■ PROMPT: Search term "documentclass": copy each line of the records that contains it.
[[ GIVEN DATA open ]]
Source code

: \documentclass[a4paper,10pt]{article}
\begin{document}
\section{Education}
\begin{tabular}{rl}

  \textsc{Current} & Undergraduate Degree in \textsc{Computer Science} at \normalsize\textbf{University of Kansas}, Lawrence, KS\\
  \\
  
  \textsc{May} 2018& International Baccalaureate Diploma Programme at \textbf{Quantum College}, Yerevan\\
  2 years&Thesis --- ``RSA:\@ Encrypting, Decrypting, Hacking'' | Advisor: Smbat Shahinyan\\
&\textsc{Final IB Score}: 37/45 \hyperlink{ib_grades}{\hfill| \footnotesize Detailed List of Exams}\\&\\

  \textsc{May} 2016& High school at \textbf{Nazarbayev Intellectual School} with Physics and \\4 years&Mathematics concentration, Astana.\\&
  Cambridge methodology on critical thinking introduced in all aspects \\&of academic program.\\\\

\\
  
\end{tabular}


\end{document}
[[ GIVEN DATA closed ]]
[[ GIVEN DATA open ]]
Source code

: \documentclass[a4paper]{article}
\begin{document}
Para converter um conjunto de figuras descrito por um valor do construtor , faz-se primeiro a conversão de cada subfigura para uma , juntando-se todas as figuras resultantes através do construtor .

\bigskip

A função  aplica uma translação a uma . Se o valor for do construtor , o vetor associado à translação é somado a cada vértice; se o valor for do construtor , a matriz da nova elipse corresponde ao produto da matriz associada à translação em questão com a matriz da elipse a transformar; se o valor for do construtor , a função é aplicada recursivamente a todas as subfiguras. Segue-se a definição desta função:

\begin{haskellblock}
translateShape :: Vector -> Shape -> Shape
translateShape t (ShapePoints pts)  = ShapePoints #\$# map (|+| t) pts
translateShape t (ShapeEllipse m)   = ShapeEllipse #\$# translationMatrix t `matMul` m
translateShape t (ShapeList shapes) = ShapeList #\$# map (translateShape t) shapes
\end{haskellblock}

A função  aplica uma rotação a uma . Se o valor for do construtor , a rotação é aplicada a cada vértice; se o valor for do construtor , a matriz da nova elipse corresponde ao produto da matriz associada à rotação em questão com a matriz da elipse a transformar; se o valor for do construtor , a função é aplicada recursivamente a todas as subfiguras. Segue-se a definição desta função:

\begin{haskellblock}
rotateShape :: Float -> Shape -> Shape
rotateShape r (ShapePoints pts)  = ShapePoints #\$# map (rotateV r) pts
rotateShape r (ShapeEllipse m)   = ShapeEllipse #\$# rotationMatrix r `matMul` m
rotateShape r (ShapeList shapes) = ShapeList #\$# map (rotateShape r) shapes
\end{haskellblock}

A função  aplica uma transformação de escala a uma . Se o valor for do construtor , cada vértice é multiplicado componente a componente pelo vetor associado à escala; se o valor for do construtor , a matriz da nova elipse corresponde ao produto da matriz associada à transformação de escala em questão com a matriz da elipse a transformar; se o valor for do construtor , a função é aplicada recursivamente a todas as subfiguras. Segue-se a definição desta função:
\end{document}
[[ GIVEN DATA closed ]]
■ WRITTEN SOLUTION:
: \documentclass[a4paper,10pt]{article}
: \documentclass[a4paper]{article}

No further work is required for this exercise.